We prepared sequencing libraries using a method that allows for capture of small RNAs independently of the 5′ phosphorylation status. In C. elegans, the majority of RdRP products have a 5′ triphosphate (Ruby et al. 2006; Pak and Fire 2007; Sijen et al. 2007), but standard high-efficiency library preparation methods (e.g., Lau et al. 2001) rely on a 5′ monophosphate, which is characteristic of microRNAs and other DCR-1 products. The ability to capture 5′-triphosphorylated siRNAs was critical for this analysis, since this terminus structure is expected to be present on any initial RdRP transcript and would be retained unless there is covalent 5′-end processing. In materials and methods, we describe our procedure for preparing such libraries using a modification of Lau et al. (2001) with the addition of a dephosphorylation and a single phosphate addition step following 3′ adapter ligation. The resulting libraries of small RNAs were of diverse sequence composition, and we obtained large numbers of distinct small RNA species including microRNAs, piwi-interacting RNAs (also called piRNAs or 21U-RNAs), and siRNAs. These sequences are available at the NCBI short read archive (GEO accession number GSE18429).

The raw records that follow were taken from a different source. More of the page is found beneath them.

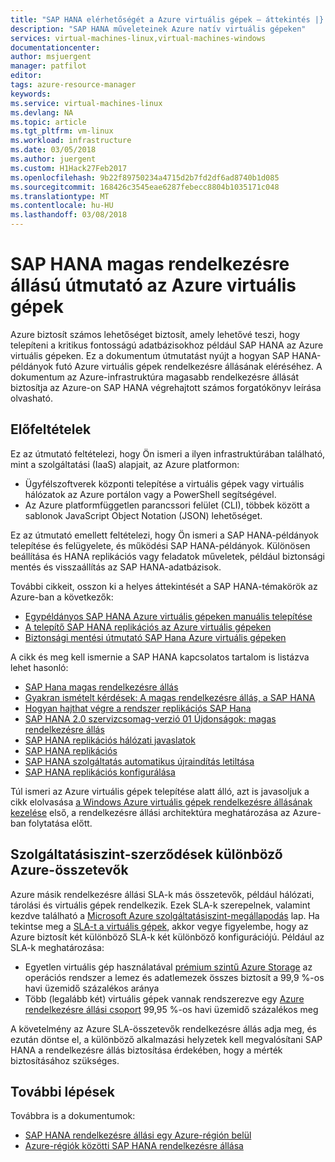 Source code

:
 ```yaml
---
title: "SAP HANA elérhetőségét a Azure virtuális gépek – áttekintés |} Microsoft Docs"
description: "SAP HANA műveleteinek Azure natív virtuális gépeken"
services: virtual-machines-linux,virtual-machines-windows
documentationcenter: 
author: msjuergent
manager: patfilot
editor: 
tags: azure-resource-manager
keywords: 
ms.service: virtual-machines-linux
ms.devlang: NA
ms.topic: article
ms.tgt_pltfrm: vm-linux
ms.workload: infrastructure
ms.date: 03/05/2018
ms.author: juergent
ms.custom: H1Hack27Feb2017
ms.openlocfilehash: 9b22f89750234a4715d2b7fd2df6ad8740b1d085
ms.sourcegitcommit: 168426c3545eae6287febecc8804b1035171c048
ms.translationtype: MT
ms.contentlocale: hu-HU
ms.lasthandoff: 03/08/2018
---
```

# <a name="sap-hana-high-availability-guide-for-azure-virtual-machines"></a>SAP HANA magas rendelkezésre állású útmutató az Azure virtuális gépek
Azure biztosít számos lehetőséget biztosít, amely lehetővé teszi, hogy telepíteni a kritikus fontosságú adatbázisokhoz például SAP HANA az Azure virtuális gépeken. Ez a dokumentum útmutatást nyújt a hogyan SAP HANA-példányok futó Azure virtuális gépek rendelkezésre állásának eléréséhez. A dokumentum az Azure-infrastruktúra magasabb rendelkezésre állását biztosítja az Azure-on SAP HANA végrehajtott számos forgatókönyv leírása olvasható. 

## <a name="prerequisites"></a>Előfeltételek
Ez az útmutató feltételezi, hogy Ön ismeri a ilyen infrastruktúrában található, mint a szolgáltatási (IaaS) alapjait, az Azure platformon: 

- Ügyfélszoftverek központi telepítése a virtuális gépek vagy virtuális hálózatok az Azure portálon vagy a PowerShell segítségével.
- Az Azure platformfüggetlen parancssori felület (CLI), többek között a sablonok JavaScript Object Notation (JSON) lehetőséget.

Ez az útmutató emellett feltételezi, hogy Ön ismeri a SAP HANA-példányok telepítése és felügyelete, és működési SAP HANA-példányok. Különösen beállítása és HANA replikációs vagy feladatok műveletek, például biztonsági mentés és visszaállítás az SAP HANA-adatbázisok.

További cikkeit, osszon ki a helyes áttekintését a SAP HANA-témakörök az Azure-ban a következők:

- [Egypéldányos SAP HANA Azure virtuális gépeken manuális telepítése](https://docs.microsoft.com/azure/virtual-machines/workloads/sap/hana-get-started)
- [A telepítő SAP HANA replikációs az Azure virtuális gépeken](sap-hana-high-availability.md)
- [Biztonsági mentési útmutató SAP Hana Azure virtuális gépeken](https://docs.microsoft.com/azure/virtual-machines/workloads/sap/sap-hana-backup-guide)

A cikk és meg kell ismernie a SAP HANA kapcsolatos tartalom is listázva lehet hasonló:

- [SAP Hana magas rendelkezésre állás](https://help.sap.com/viewer/6b94445c94ae495c83a19646e7c3fd56/2.0.02/en-US/6d252db7cdd044d19ad85b46e6c294a4.html)
- [Gyakran ismételt kérdések: A magas rendelkezésre állás, a SAP HANA](https://archive.sap.com/documents/docs/DOC-66702)
- [Hogyan hajthat végre a rendszer replikációs SAP Hana](https://archive.sap.com/documents/docs/DOC-47702)
- [SAP HANA 2.0 szervizcsomag-verzió 01 Újdonságok: magas rendelkezésre állás](https://blogs.sap.com/2017/05/15/sap-hana-2.0-sps-01-whats-new-high-availability-by-the-sap-hana-academy/)
- [SAP HANA replikációs hálózati javaslatok](https://www.sap.com/documents/2016/06/18079a1c-767c-0010-82c7-eda71af511fa.html)
- [SAP HANA replikációs](https://help.sap.com/viewer/6b94445c94ae495c83a19646e7c3fd56/2.0.01/en-US/b74e16a9e09541749a745f41246a065e.html)
- [SAP HANA szolgáltatás automatikus újraindítás letiltása](https://help.sap.com/viewer/6b94445c94ae495c83a19646e7c3fd56/2.0.01/en-US/cf10efba8bea4e81b1dc1907ecc652d3.html)
- [SAP HANA replikációs konfigurálása](https://help.sap.com/viewer/6b94445c94ae495c83a19646e7c3fd56/2.0.01/en-US/676844172c2442f0bf6c8b080db05ae7.html)


Túl ismeri az Azure virtuális gépek telepítése alatt álló, azt is javasoljuk a cikk elolvasása [a Windows Azure virtuális gépek rendelkezésre állásának kezelése](https://docs.microsoft.com/azure/virtual-machines/windows/manage-availability) első, a rendelkezésre állási architektúra meghatározása az Azure-ban folytatása előtt.

## <a name="service-level-agreements-for-different-azure-components"></a>Szolgáltatásiszint-szerződések különböző Azure-összetevők
Azure másik rendelkezésre állási SLA-k más összetevők, például hálózati, tárolási és virtuális gépek rendelkezik. Ezek SLA-k szerepelnek, valamint kezdve található a [Microsoft Azure szolgáltatásiszint-megállapodás](https://azure.microsoft.com/support/legal/sla/) lap. Ha tekintse meg a [SLA-t a virtuális gépek](https://azure.microsoft.com/support/legal/sla/virtual-machines/v1_6/), akkor vegye figyelembe, hogy az Azure biztosít két különböző SLA-k két különböző konfigurációjú. Például az SLA-k meghatározása:

- Egyetlen virtuális gép használatával [prémium szintű Azure Storage](https://docs.microsoft.com/azure/virtual-machines/windows/premium-storage) az operációs rendszer a lemez és adatlemezek összes biztosít a 99,9 %-os havi üzemidő százalékos aránya
- Több (legalább két) virtuális gépek vannak rendszerezve egy [Azure rendelkezésre állási csoport](https://docs.microsoft.com/azure/virtual-machines/windows/tutorial-availability-sets) 99,95 %-os havi üzemidő százalékos meg

A követelmény az Azure SLA-összetevők rendelkezésre állás adja meg, és ezután döntse el, a különböző alkalmazási helyzetek kell megvalósítani SAP HANA a rendelkezésre állás biztosítása érdekében, hogy a mérték biztosításához szükséges.

## <a name="next-steps"></a>További lépések
Továbbra is a dokumentumok:

- [SAP HANA rendelkezésre állási egy Azure-régión belül](https://docs.microsoft.com/en-us/azure/virtual-machines/workloads/sap/sap-hana-availability-one-region)
- [Azure-régiók közötti SAP HANA rendelkezésre állása](https://docs.microsoft.com/en-us/azure/virtual-machines/workloads/sap/sap-hana-availability-across-regions)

We aligned the small RNA sequences to a cDNA data set downloaded from http://www.wormbase.org to generate a list of siRNA alignment counts for each annotated gene (where “siRNA alignment count” for each gene is the number of alignments that it produced from the complete set of small RNA sequences) These data are tabulated in File S1. Also included in the NCBI short read archive are alignment files in psl format, which can be directly uploaded onto the UCSC Genome Browser (http://www.genome.ucsc.edu) for viewing. Two notable features of the siRNA alignments are a bias toward antisense orientation relative to the annotated mRNA and a diversity of positions within the individual target genes, as illustrated by siRNAs of the gene C05C12.5 (Figure 6). The antisense orientation of the spermatogenesis siRNAs suggests synthesis by RdRP and is consistent with potential modulatory roles of these small RNAs through a “standard” gene-silencing model in which an Argonuate-bound short antisense RNA segment catalytically locates and silences mRNAs with extended regions of homology (reviewed in Hutvagner and Simard 2008).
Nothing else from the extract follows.